Pour autant que Raleigh pût en juger, la personne en face de lui avait l’air lucide. Du moins ses propos étaient-ils compréhensibles et cohérents. Si, une fois qu’il se fût approché et que le médecin pût y regarder de plus près, il avait l’air d’un drogué, il n’en tenait pas le discours. Son corps entier était sûrement marqué par la drogue, et un très probable manque de sommeil, mais ce n’était pas la question du moment. Ce n’était pas à lui d’en juger. Il n’était que médecin, on le payait pour soigner, pas pour s’amuser à avoir un avis sur chaque personne qui passait dans son cabinet, même si certains patients lui laissaient des impressions plus marquantes que d’autres.
Machinalement, Raleigh détaillait cet homme en face de lui. Ses yeux cernés, les traits tirés.

Des histoires susceptibles de l’intéresser, il en avait eu. Il en avait encore une qui lui traînait en tête et pour laquelle il n’avait aucune explication. Il avait bien retrouvé la personne concernée, en juin, après l’accident du nautilus. Un de ses collègues avait eu la bonté de lui en parler, et il avait trouvé le moyen de se faufiler pour obtenir des réponses. Peine perdue. L’intéressée était désormais dans le coma. Pas moyen de savoir quand elle allait se réveiller, si elle se réveillait un jour.
Depuis, Raleigh était resté sur sa première impression, n’avait pas cherché à en savoir plus avant que les hauts dignitaires de Corb ne se demandent pourquoi un simple généraliste allait voir une comateuse.
Machinalement, le médecin ponctua le léger silence qui s’était installé d’un :

« Je vous écoute. »

Il avait pris une nouvelle page de son carnet. Une page blanche, à noircir de son écriture pendant qu’il écoutait ce nouveau visage lui parler de la raison pour laquelle il était venu aussi tard dans les locaux de la clinique. Pourquoi avait-il attendu que les couloirs furent déserts, d’ailleurs ? Raleigh se posa la question un instant. L’oublia aussi vite. Ce n’était pas le plus important.
Il commença à noter, sur la page blanche. Des mots, éparpillés, du moins pour toute personne extérieure. Vue. Au-delà. Il hésita quelques brèves secondes après avoir écrit synesthésie ? mais finit par rayer le mot d’un coup sec du crayon. Et puis il y a la mention de la surface, que le médecin note. Il note aussi hallucination, ponctue le terme d’un point d’interrogation.
Hallucination, c’est vague.
S’il se réfère à la précédente description, ce mot n’est même pas approprié. Faisant doucement balancer le crayon entre ses doigts, Raleigh regarde Joshua Wells dans les yeux.

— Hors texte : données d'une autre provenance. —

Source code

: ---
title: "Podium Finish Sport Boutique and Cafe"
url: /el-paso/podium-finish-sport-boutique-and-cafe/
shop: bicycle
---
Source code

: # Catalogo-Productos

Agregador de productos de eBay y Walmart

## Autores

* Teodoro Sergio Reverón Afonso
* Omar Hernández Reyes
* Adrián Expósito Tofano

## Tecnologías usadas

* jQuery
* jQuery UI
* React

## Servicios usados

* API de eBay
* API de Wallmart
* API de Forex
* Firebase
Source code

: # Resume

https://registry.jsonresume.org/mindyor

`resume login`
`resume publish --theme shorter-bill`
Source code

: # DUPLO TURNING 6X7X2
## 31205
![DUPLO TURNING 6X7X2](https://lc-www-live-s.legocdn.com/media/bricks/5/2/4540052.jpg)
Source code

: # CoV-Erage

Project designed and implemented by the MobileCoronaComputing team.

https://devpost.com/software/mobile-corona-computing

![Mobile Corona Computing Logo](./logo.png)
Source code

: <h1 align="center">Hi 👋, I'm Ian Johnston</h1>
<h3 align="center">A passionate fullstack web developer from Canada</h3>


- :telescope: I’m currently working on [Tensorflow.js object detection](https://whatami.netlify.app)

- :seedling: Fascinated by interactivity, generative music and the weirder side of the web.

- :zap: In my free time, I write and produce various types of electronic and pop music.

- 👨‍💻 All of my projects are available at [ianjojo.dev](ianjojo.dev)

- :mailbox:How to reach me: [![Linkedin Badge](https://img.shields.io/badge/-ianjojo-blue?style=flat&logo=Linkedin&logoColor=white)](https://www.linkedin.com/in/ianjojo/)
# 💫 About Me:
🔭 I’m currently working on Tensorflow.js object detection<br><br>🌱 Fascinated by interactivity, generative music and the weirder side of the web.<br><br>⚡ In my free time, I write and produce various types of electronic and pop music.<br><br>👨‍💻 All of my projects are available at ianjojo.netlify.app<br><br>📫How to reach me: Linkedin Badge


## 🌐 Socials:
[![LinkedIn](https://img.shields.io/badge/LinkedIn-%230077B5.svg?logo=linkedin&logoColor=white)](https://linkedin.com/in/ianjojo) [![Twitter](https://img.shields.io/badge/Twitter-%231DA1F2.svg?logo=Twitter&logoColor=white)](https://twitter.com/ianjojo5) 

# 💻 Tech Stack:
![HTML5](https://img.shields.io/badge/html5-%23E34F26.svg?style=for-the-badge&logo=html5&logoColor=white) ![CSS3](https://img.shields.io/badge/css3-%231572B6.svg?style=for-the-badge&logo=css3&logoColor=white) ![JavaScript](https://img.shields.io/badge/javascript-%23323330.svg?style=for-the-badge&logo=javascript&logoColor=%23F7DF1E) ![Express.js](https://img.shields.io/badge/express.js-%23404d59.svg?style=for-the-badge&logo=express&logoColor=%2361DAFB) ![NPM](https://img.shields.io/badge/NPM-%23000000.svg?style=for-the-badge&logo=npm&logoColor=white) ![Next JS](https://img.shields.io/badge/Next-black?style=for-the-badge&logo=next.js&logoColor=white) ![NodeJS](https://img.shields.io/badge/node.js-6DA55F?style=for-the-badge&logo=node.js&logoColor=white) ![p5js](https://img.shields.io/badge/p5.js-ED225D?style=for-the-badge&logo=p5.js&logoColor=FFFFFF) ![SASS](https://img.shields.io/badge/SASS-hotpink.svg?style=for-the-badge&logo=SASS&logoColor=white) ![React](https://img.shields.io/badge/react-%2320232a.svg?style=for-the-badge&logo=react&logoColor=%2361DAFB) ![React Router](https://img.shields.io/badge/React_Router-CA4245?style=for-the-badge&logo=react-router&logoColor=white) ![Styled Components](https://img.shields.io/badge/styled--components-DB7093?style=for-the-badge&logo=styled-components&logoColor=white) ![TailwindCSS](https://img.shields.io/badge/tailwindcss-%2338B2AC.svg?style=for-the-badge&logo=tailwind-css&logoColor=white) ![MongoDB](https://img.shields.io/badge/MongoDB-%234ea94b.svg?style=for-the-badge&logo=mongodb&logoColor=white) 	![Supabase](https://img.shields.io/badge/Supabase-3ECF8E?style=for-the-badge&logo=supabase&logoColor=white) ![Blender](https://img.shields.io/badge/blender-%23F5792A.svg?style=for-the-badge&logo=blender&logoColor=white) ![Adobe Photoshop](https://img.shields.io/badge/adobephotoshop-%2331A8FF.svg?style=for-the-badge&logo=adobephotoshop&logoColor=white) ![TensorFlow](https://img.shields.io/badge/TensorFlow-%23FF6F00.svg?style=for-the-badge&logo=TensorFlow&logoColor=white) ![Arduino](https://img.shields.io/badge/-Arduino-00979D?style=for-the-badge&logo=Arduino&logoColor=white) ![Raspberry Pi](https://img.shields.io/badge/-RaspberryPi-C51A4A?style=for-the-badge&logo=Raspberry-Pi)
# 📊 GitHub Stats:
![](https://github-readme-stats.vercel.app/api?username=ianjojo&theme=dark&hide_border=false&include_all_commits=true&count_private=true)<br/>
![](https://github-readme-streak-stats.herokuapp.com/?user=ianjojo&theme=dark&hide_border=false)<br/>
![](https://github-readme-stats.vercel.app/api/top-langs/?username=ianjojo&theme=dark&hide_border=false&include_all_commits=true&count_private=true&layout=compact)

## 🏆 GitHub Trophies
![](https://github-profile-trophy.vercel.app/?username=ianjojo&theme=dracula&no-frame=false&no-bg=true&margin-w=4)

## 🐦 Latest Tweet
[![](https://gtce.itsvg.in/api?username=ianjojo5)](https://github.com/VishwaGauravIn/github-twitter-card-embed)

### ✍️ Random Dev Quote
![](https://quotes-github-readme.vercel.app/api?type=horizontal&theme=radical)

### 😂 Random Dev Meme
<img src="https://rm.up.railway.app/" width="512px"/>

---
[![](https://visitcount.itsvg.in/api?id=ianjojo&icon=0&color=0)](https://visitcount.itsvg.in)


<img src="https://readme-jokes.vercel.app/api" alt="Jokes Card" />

« Vous êtes sûr que c’était une hallucination ? »

Il ne voulait pas s’avancer à dire que la personne en face de lui en avait déjà connues. Mais les hallucinations s’immiscent dans l’entourage quotidien. S’il avait bien tout suivi, il n’y avait rien de Pelagia que son patient du moment eût vu au moment désigné. Ça ressemblait peut-être plus à une vision. A un rêve. Et apparemment, il y avait une histoire de baleines.

« Je vais être franc avec vous, je ne sais pas si je pourrais faire grand’chose. Vous n’êtes pas sans le savoir, mais cette cité se montre extrêmement bornée avec certains sujets… Ceci dit, j’aimerais bien que vous m’en disiez un peu plus sur ce que vous avez vu, entendu… Avec le plus de détails possibles. Plus j’en saurais, mieux je pourrais vous aider, si je le peux. »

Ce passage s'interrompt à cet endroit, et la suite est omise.